[YOUR INSTRUCTIONS]:
How many of the lines below hold "commit"? Only the number, please.

[Data records]
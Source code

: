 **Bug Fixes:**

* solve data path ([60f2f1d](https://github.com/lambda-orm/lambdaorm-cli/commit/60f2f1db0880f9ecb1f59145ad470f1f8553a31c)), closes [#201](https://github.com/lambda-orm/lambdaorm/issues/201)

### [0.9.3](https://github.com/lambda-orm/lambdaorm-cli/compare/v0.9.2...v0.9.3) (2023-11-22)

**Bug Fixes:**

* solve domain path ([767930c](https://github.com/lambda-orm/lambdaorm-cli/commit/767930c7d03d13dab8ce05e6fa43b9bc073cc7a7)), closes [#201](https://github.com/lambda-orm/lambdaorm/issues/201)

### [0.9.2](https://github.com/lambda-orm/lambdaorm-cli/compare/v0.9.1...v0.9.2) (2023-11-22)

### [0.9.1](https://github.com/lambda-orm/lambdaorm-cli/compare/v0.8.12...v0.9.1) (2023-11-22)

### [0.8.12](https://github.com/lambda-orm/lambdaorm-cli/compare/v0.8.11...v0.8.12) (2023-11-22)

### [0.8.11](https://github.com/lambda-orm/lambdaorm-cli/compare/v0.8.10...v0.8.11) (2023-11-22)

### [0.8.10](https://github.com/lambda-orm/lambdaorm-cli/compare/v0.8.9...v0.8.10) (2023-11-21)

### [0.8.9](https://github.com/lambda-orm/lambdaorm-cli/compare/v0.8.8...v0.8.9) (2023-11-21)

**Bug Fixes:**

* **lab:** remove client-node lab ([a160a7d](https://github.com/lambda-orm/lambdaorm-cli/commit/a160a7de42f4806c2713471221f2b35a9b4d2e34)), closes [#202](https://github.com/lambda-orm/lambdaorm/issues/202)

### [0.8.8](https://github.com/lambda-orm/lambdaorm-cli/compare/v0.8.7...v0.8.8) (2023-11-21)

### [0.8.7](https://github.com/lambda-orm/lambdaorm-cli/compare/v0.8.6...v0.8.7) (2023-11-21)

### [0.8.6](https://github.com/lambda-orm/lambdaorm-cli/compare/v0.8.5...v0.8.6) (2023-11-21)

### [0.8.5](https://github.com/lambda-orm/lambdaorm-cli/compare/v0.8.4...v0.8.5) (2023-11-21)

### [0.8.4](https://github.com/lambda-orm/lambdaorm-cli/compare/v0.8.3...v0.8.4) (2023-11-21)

[ANSWER TO THIS TASK]:
3